Potato Research
- Discipline: Agriculture
- Language: English
- Edited by: Paul C. Struik

Publication details
- Former name: European Potato Journal
- History: 1958-present
- Publisher: Springer Science+Business Media on behalf of the European Association for Potato Research
- Frequency: Quarterly
- Open access: Hybrid
- Impact factor: 2.1 (2024)

Standard abbreviations
- ISO 4: Potato Res.

Indexing
- CODEN: PORHBW
- ISSN: 0014-3065 (print) 1871-4528 (web)
- OCLC no.: 797732648

Links
- Journal homepage; Online archive;

= Potato Research =

Potato Research: Journal of the European Association for Potato Research is a quarterly peer-reviewed scientific journal covering all aspects of the production and use of potatoes. It was established in 1958 as the European Potato Journal, obtaining its current name in 1970. It is published by Springer Science+Business Media on behalf of the European Association for Potato Research. The editor-in-chief is Paul C. Struik (Wageningen University).

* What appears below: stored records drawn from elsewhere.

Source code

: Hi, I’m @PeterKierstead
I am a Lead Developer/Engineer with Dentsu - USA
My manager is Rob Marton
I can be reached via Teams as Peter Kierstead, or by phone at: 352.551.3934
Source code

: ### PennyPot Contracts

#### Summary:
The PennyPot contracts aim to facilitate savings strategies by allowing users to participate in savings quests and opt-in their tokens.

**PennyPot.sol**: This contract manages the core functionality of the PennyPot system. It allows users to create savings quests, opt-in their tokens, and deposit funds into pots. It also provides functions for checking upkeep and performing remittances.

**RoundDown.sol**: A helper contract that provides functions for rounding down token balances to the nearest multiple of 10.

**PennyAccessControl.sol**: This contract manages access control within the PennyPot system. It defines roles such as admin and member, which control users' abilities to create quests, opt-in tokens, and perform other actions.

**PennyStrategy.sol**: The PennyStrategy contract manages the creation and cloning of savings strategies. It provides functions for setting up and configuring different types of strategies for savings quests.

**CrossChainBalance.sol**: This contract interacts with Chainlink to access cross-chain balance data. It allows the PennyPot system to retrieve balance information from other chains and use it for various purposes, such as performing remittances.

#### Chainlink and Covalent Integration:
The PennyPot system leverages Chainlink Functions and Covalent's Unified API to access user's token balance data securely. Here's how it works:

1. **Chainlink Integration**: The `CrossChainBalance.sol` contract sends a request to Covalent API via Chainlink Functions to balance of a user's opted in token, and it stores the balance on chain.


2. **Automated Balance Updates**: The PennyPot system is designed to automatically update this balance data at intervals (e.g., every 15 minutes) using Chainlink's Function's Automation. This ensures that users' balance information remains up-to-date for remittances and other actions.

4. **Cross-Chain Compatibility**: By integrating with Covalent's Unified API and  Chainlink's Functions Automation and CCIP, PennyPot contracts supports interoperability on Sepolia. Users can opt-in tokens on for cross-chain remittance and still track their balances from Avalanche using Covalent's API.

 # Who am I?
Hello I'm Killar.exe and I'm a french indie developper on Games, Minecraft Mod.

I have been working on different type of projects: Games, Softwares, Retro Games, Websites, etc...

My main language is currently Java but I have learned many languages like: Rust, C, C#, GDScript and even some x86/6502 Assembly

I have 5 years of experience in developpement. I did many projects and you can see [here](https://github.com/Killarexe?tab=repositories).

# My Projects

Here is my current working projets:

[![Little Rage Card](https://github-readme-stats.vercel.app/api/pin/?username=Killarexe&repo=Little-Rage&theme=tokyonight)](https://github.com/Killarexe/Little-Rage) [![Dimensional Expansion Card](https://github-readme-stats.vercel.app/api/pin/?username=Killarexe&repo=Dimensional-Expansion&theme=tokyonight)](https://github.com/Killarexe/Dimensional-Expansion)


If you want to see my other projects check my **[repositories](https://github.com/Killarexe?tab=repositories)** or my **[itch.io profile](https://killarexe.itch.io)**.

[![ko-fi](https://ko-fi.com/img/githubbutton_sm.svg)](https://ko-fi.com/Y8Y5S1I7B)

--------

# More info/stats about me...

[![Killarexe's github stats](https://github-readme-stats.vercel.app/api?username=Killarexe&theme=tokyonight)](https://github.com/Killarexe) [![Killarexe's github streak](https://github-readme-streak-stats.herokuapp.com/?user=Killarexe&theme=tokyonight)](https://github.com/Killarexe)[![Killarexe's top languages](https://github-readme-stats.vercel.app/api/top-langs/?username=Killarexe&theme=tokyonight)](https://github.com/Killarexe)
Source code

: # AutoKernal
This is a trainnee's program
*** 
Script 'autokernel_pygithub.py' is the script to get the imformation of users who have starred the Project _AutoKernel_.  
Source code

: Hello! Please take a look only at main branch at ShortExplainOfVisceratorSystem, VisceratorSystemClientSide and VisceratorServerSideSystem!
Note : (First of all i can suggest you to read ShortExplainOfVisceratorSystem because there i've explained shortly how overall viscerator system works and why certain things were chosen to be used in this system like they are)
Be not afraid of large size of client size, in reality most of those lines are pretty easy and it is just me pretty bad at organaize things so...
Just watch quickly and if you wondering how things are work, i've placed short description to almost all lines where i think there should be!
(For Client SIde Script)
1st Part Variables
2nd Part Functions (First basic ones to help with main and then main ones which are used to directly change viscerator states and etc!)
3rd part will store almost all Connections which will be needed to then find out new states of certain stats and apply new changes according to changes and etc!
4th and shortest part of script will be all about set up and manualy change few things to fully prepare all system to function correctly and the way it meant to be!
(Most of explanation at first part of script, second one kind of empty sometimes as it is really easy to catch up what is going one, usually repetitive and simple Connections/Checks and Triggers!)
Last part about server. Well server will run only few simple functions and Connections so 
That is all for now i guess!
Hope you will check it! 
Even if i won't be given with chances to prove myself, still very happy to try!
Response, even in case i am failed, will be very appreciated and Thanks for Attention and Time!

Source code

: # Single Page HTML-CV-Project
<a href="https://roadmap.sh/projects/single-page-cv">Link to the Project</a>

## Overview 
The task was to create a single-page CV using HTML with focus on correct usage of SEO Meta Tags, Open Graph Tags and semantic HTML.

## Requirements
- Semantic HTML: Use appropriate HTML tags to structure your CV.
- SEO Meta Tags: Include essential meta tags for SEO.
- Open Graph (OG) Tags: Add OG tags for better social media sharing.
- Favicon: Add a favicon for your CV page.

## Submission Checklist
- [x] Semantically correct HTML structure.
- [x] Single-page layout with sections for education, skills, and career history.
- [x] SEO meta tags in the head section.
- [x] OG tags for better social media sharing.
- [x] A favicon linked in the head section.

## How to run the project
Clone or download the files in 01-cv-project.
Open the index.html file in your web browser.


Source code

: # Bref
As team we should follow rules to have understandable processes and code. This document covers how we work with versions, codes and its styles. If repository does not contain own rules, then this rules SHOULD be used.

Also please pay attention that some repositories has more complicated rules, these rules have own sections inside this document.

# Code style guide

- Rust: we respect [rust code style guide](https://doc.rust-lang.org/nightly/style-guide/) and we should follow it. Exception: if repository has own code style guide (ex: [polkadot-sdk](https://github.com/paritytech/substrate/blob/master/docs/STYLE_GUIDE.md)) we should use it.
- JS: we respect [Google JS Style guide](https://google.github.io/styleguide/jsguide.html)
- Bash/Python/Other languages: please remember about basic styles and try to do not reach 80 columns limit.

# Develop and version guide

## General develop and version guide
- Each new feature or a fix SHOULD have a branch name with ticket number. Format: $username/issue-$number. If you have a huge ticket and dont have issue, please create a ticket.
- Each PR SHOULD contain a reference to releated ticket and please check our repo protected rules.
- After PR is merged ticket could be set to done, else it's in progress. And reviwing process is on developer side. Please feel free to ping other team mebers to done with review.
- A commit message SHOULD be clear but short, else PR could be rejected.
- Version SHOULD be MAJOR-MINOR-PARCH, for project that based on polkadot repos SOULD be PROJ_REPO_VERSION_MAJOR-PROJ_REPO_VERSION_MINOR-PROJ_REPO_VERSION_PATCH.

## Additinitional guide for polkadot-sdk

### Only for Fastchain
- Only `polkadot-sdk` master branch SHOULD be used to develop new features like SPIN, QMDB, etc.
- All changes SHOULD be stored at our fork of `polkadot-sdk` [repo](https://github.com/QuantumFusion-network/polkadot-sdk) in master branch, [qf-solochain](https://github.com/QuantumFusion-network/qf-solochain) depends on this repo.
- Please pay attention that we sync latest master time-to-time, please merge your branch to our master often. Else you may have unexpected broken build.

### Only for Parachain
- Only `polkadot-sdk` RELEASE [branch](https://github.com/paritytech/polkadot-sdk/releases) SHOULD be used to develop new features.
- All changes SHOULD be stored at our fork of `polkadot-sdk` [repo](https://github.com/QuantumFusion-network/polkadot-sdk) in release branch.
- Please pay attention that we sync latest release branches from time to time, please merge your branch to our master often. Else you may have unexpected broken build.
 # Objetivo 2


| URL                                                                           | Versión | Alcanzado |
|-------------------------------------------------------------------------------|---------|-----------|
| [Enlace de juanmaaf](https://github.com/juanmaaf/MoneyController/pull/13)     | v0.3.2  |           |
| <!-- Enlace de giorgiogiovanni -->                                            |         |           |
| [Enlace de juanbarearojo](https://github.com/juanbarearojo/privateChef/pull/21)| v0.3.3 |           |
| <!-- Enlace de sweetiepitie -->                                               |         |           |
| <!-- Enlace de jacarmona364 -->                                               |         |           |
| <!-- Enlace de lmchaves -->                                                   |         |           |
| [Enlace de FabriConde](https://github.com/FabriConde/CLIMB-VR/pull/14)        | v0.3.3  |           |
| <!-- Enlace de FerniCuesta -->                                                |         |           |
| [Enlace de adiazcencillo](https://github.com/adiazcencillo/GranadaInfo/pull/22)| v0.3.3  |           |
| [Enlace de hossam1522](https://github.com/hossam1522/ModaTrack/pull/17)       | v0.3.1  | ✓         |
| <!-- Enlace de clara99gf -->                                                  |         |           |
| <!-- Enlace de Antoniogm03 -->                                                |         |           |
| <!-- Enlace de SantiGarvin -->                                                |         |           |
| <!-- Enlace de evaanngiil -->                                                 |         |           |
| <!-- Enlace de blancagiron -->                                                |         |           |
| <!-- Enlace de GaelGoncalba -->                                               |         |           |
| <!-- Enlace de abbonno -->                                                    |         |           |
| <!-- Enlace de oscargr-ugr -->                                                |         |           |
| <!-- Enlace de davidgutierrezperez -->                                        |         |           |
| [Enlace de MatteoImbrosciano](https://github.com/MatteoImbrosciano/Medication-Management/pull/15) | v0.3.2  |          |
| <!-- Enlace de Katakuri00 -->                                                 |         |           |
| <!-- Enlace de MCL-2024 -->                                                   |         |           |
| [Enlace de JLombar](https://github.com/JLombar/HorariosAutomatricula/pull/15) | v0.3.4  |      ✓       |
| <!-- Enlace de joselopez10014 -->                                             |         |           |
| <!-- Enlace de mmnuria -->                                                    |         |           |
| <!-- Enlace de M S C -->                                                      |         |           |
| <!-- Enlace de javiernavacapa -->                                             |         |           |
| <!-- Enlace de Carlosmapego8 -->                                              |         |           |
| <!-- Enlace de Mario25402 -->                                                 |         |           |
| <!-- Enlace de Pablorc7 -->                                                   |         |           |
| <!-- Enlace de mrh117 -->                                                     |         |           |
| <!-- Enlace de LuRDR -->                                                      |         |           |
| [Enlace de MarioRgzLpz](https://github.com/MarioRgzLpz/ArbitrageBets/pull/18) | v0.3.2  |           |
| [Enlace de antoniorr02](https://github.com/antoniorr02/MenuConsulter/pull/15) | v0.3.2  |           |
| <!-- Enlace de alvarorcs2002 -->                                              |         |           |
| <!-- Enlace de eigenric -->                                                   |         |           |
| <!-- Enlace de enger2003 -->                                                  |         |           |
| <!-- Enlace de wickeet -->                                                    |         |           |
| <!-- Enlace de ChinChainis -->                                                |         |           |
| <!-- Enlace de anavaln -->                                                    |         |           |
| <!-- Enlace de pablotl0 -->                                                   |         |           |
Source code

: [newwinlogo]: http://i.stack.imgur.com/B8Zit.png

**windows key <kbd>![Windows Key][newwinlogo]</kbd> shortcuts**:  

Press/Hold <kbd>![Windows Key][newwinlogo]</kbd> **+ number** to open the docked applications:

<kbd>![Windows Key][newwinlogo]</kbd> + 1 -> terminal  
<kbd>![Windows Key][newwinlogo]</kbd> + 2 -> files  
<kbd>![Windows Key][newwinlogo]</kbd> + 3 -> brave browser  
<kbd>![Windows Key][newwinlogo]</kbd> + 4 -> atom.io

==Abstracting and indexing==
The journal is abstracted and indexed in:

- AGRICOLA
- CAB Abstracts
- Chemical Abstracts Service
- Current Contents/Agriculture, Biology & Environmental Sciences
- EBSCO databases
- Elsevier Biobase
- EMBiology
- Food Science and Technology Abstracts
- Global Health
- ProQuest databases
- Science Citation Index Expanded
- Scopus

According to the Journal Citation Reports, the journal has a 2024 impact factor of 2.1.